Though she is sometimes hesitant to try new things, if you give her space and time, she always will.
When hoping to prolong bedtime she’ll say things like “I love Mama most”.
Or she’ll begin a litany of goodnights to everything from the entire cast of Sesame Street to every object in the room. Last night she even said, “Goodnight Daddy’s moustache” and the night before she said, “Goodnight Mama’s shoes”.
She loves to pluralize, sometimes incorrectly, and often points out “lots of peoples” in a crowded space. She regularly sings to herself (Twinkle Twinkle, Eensy Weensie Spider, Wheels on the Bus, Old Macdonald, etc.) but hates to be corrected on the words (or in general, which is, I suppose, reasonable).
Everything must be done “ALL BY SELF!”
She screams it at you if you try to open a door for her, feed her a bite of food, brush her hair or her teeth. She is endlessly determined and fiercely independent. Both brave and confident.
She has demanded, quite angrily, to drive the car.
At the same time, she spends a great deal of time attached to me like a barnacle.

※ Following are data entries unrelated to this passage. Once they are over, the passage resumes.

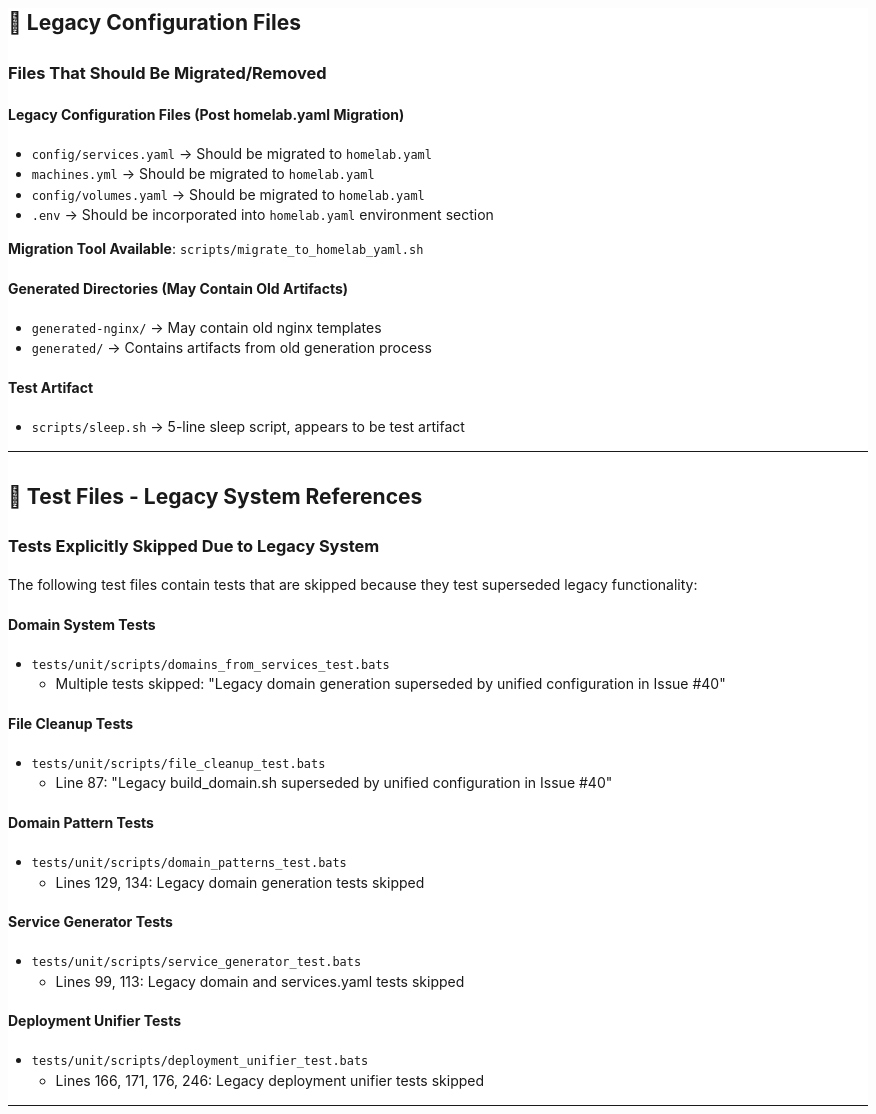
## 📁 **Legacy Configuration Files**

### Files That Should Be Migrated/Removed

#### Legacy Configuration Files (Post homelab.yaml Migration)
- `config/services.yaml` → Should be migrated to `homelab.yaml`
- `machines.yml` → Should be migrated to `homelab.yaml`
- `config/volumes.yaml` → Should be migrated to `homelab.yaml`
- `.env` → Should be incorporated into `homelab.yaml` environment section

**Migration Tool Available**: `scripts/migrate_to_homelab_yaml.sh`

#### Generated Directories (May Contain Old Artifacts)
- `generated-nginx/` → May contain old nginx templates
- `generated/` → Contains artifacts from old generation process

#### Test Artifact
- `scripts/sleep.sh` → 5-line sleep script, appears to be test artifact

---

## 🧪 **Test Files - Legacy System References**

### Tests Explicitly Skipped Due to Legacy System

The following test files contain tests that are skipped because they test superseded legacy functionality:

#### Domain System Tests
- `tests/unit/scripts/domains_from_services_test.bats`
  - Multiple tests skipped: "Legacy domain generation superseded by unified configuration in Issue #40"

#### File Cleanup Tests
- `tests/unit/scripts/file_cleanup_test.bats`
  - Line 87: "Legacy build_domain.sh superseded by unified configuration in Issue #40"

#### Domain Pattern Tests
- `tests/unit/scripts/domain_patterns_test.bats`
  - Lines 129, 134: Legacy domain generation tests skipped

#### Service Generator Tests
- `tests/unit/scripts/service_generator_test.bats`
  - Lines 99, 113: Legacy domain and services.yaml tests skipped

#### Deployment Unifier Tests
- `tests/unit/scripts/deployment_unifier_test.bats`
  - Lines 166, 171, 176, 246: Legacy deployment unifier tests skipped

---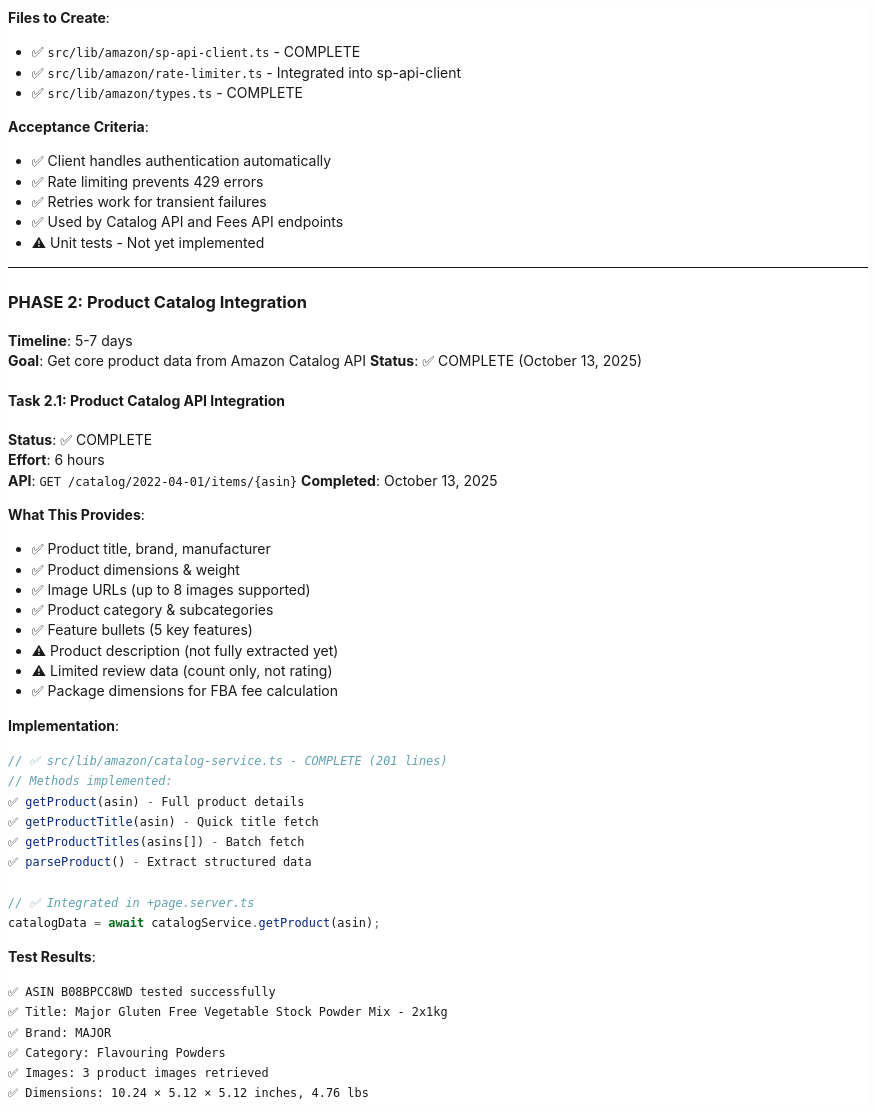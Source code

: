 **Files to Create**:
- ✅ `src/lib/amazon/sp-api-client.ts` - COMPLETE
- ✅ `src/lib/amazon/rate-limiter.ts` - Integrated into sp-api-client
- ✅ `src/lib/amazon/types.ts` - COMPLETE

**Acceptance Criteria**:
- ✅ Client handles authentication automatically
- ✅ Rate limiting prevents 429 errors
- ✅ Retries work for transient failures
- ✅ Used by Catalog API and Fees API endpoints
- ⚠️ Unit tests - Not yet implemented

---

### **PHASE 2: Product Catalog Integration**
**Timeline**: 5-7 days  
**Goal**: Get core product data from Amazon Catalog API
**Status**: ✅ COMPLETE (October 13, 2025)

#### Task 2.1: Product Catalog API Integration
**Status**: ✅ COMPLETE  
**Effort**: 6 hours  
**API**: `GET /catalog/2022-04-01/items/{asin}`
**Completed**: October 13, 2025

**What This Provides**:
- ✅ Product title, brand, manufacturer
- ✅ Product dimensions & weight
- ✅ Image URLs (up to 8 images supported)
- ✅ Product category & subcategories
- ✅ Feature bullets (5 key features)
- ⚠️ Product description (not fully extracted yet)
- ⚠️ Limited review data (count only, not rating)
- ✅ Package dimensions for FBA fee calculation

**Implementation**:
```typescript
// ✅ src/lib/amazon/catalog-service.ts - COMPLETE (201 lines)
// Methods implemented:
✅ getProduct(asin) - Full product details
✅ getProductTitle(asin) - Quick title fetch
✅ getProductTitles(asins[]) - Batch fetch
✅ parseProduct() - Extract structured data

// ✅ Integrated in +page.server.ts
catalogData = await catalogService.getProduct(asin);
```

**Test Results**:
```
✅ ASIN B08BPCC8WD tested successfully
✅ Title: Major Gluten Free Vegetable Stock Powder Mix - 2x1kg
✅ Brand: MAJOR
✅ Category: Flavouring Powders
✅ Images: 3 product images retrieved
✅ Dimensions: 10.24 × 5.12 × 5.12 inches, 4.76 lbs
```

I find it hard to be a mother.
I spent most of the past 25 years in love with and dependant on my solitude, but now, I am never alone. She loves to be in my lap, loves to have a nipple in her mouth, loves to hold hands. “Hold my hand, Mama!” she’ll say. “I need your hand.”

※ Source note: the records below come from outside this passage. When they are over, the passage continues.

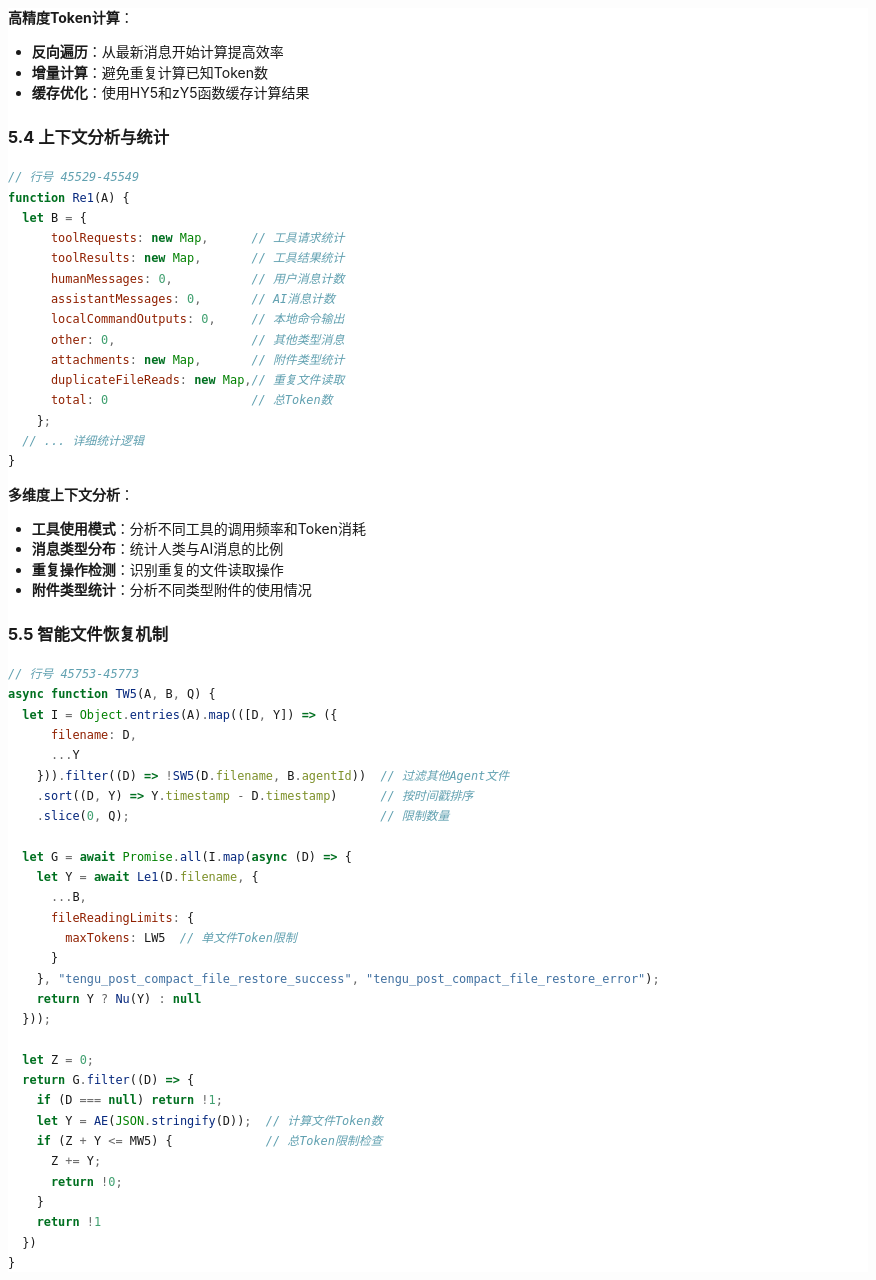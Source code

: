 **高精度Token计算**：
- **反向遍历**：从最新消息开始计算提高效率
- **增量计算**：避免重复计算已知Token数
- **缓存优化**：使用HY5和zY5函数缓存计算结果

### 5.4 上下文分析与统计

```javascript
// 行号 45529-45549
function Re1(A) {
  let B = {
      toolRequests: new Map,      // 工具请求统计
      toolResults: new Map,       // 工具结果统计
      humanMessages: 0,           // 用户消息计数
      assistantMessages: 0,       // AI消息计数
      localCommandOutputs: 0,     // 本地命令输出
      other: 0,                   // 其他类型消息
      attachments: new Map,       // 附件类型统计
      duplicateFileReads: new Map,// 重复文件读取
      total: 0                    // 总Token数
    };
  // ... 详细统计逻辑
}
```

**多维度上下文分析**：
- **工具使用模式**：分析不同工具的调用频率和Token消耗
- **消息类型分布**：统计人类与AI消息的比例
- **重复操作检测**：识别重复的文件读取操作
- **附件类型统计**：分析不同类型附件的使用情况

### 5.5 智能文件恢复机制

```javascript
// 行号 45753-45773
async function TW5(A, B, Q) {
  let I = Object.entries(A).map(([D, Y]) => ({
      filename: D,
      ...Y
    })).filter((D) => !SW5(D.filename, B.agentId))  // 过滤其他Agent文件
    .sort((D, Y) => Y.timestamp - D.timestamp)      // 按时间戳排序
    .slice(0, Q);                                   // 限制数量
    
  let G = await Promise.all(I.map(async (D) => {
    let Y = await Le1(D.filename, {
      ...B,
      fileReadingLimits: {
        maxTokens: LW5  // 单文件Token限制
      }
    }, "tengu_post_compact_file_restore_success", "tengu_post_compact_file_restore_error");
    return Y ? Nu(Y) : null
  }));
  
  let Z = 0;
  return G.filter((D) => {
    if (D === null) return !1;
    let Y = AE(JSON.stringify(D));  // 计算文件Token数
    if (Z + Y <= MW5) {             // 总Token限制检查
      Z += Y;
      return !0;
    }
    return !1
  })
}
```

It’s impossible to say no.
It feels at times like her little fingers are constantly crawling over my skin, rubbing, pinching, tickling. Half of the bites of food I take are from her dirty little fingers, and far too many are damp from her own mouth. Countless times a day, I put my lips against some bit of her hot, slightly damp skin. I rub her thin, soft hair against my face. I breathe in the vaguely earthy smell of her. Her sturdy little toddler body presses against mine for most of every day and all of every night. All 25 pounds of her feel more like a part of my own body than their own weight. Hoisting her up is nothing.
She is uninterested in riding in a stroller. Refuses to drink milk from a cup. She wants to walk on her own, or be carried. Water is one thing, but if it’s milk, she only wants it from the source.
She is tall, like Nathan, and largely his twin, but over the past two years, her eyes have slowly changed from a stormy grey to my own dark brown. If you look at old pictures, her body is like mine.
She is the cutest thing in the universe.
And the most exhausting. Life in general is exhausting. Nathan drinks eight cups of coffee a day and still falls asleep the second his head hits the pillow. Our lives are conducted on a very strict schedule and when I am not actively caring for or entertaining her, I am engaged in warp-speed housewifery. I am exhausted, literally all of the time.
Doing nothing. Having time. These things are hard to recall.
When I was young, I couldn’t imagine my future as an adult. I would try to see myself at 30, 35, 40, and become overwhelmed by the creepy crawly unknowing and impossible feeling that would slime its way over me as a result. For a long time, I wondered if that meant I might die young, join the 27 club. That was silly, obviously. I am now a full decade past that. It is a strange feeling, though, getting old. I still can’t imagine the future. It’s a waste of time to try, and luckily, I guess, I don’t really have time to waste.